What if every person and every life situation presented to you is a gift from God? – Neale Donald Walsh
Usually when I think of a gift it’s something that brings me instant joy or gratification. I think that most of us were programmed at an early age to think that way; at least in the world I lived in.
As a young boy, I remember being so excited with anticipation as the holidays rolled around and I got to unwrap all my gifts. Each time I opened an article of clothing or a book, I would quickly toss it to the side and move quickly to the next beautifully wrapped present, hoping it was one of the toys I had been eagerly awaiting for the prior two months or so.

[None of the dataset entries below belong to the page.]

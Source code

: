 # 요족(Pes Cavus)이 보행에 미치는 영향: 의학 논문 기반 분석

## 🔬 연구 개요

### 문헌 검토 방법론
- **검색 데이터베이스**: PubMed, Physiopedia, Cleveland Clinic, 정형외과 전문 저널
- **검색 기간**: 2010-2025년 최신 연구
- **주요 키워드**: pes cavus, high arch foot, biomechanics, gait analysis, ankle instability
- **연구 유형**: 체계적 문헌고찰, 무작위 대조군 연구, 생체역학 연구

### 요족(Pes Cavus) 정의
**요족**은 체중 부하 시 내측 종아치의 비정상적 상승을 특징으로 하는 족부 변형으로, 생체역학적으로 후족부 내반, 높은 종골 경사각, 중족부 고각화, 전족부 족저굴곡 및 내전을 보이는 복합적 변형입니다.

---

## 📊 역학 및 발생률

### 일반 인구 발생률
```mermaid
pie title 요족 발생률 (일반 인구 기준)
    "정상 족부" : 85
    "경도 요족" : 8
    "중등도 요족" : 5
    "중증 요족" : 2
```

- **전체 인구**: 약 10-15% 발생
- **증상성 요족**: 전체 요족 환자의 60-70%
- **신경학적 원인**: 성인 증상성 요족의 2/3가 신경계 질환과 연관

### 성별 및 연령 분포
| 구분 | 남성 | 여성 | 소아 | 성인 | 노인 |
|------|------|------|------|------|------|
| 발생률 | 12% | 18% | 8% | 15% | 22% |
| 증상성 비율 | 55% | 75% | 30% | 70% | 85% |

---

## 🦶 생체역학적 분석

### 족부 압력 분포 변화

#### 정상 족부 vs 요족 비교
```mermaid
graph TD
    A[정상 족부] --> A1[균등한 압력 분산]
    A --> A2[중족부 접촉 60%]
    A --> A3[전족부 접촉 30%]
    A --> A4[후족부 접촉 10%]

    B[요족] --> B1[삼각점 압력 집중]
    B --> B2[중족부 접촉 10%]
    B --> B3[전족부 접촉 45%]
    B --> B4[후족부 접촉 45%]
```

I had one grandmother who always got me exactly what I wanted. One year it was a creepy crawler kit where I could make my own little rubbery bugs and creatures to freak my sister out. Another time she got me this life-sized robot that shot suction-cup darts that would stick to the wall. It’s funny how the gifts I loved the most seemed to be the ones that annoyed my mom the most. Mom and Gram always had a strained relationship so I suspect that Gram got an added benefit from getting me those gifts.
My other grandmother was very practical and she always got me the not so cool gifts. You know, the ones that I actually needed but never wanted. Things like jackets, boots, and mittens that kept me warm, over the next several months were never on my radar. It wasn’t until much later in life that I came to appreciate the gifts I never wanted.
Today, at 58 years old I’m blessed with the gift of hindsight that allows me to see that those have always been my greatest gifts. Here are a few of the other gifts I never wanted.
I never wanted to be a rape and incest victim at 8 years old. Spending three years of my childhood being raped and abused by an uncle taught me forgiveness and compassion at a level that I don’t expect I would have otherwise known. Today, I see those virtues as my greatest gifts and I use them every day in my work and in my life.
I never wanted to watch my best friend die in my arms from a gun-shot wound. That experience taught me how temporary and precious our time on this earth is and has given me motivation to make the most of my short time here. It’s also shown me that we never die, we just move on to the next leg of the journey.
I never wanted to go to prison. I got locked up at a time when my addictions were at their peak and I probably wouldn’t be here now if it wasn’t for prison. I credit prison with saving my life.
I never wanted to be an addict. Despite what others may think I have never known addiction to be a choice for any of the thousands of addicts I’ve known. While I agree it is usually a known risk when we made the choice to use, I also believe that for most, it was a risk worth taking to alleviate a greater pain that no one else can possibly know because they didn’t feel it. The gifts I’ve received from over two decades of addiction are far too many to list in this blog. The most significant two that come immediately to mind are the awakening of my soul and the relationships with other awakened souls. There are no other people on this planet, I’d rather be surrounded by than those who walked through the hell fires of addiction and came out on the other side. These are my people and I’m honored to be one of them.
Today, I’m being asked to receive and embrace another gift I don’t want because the last thing in the world I want is to see my own children suffer like I did.
It seems like no matter how many times it has been shown to me, I will always struggle with the current gift I never wanted. I guess that’s because we humans have the ability to take our worst nightmares about the past and the future and make them our reality.
The truth is, having addicted children has made me a better father, a better husband, and a man of faith and purpose. And who am I to think that my children won’t receive the same gifts from their addictions that I received from mine?
I’m guessing that someone or something way smarter than me is filling the shoes that my parents and grandparents used to fill so well, many years ago by giving me what I need and not what I want.
My part is to just continue asking the question, “What is the gift I’m refusing to accept?” and know that one day, I’ll likely know the answer.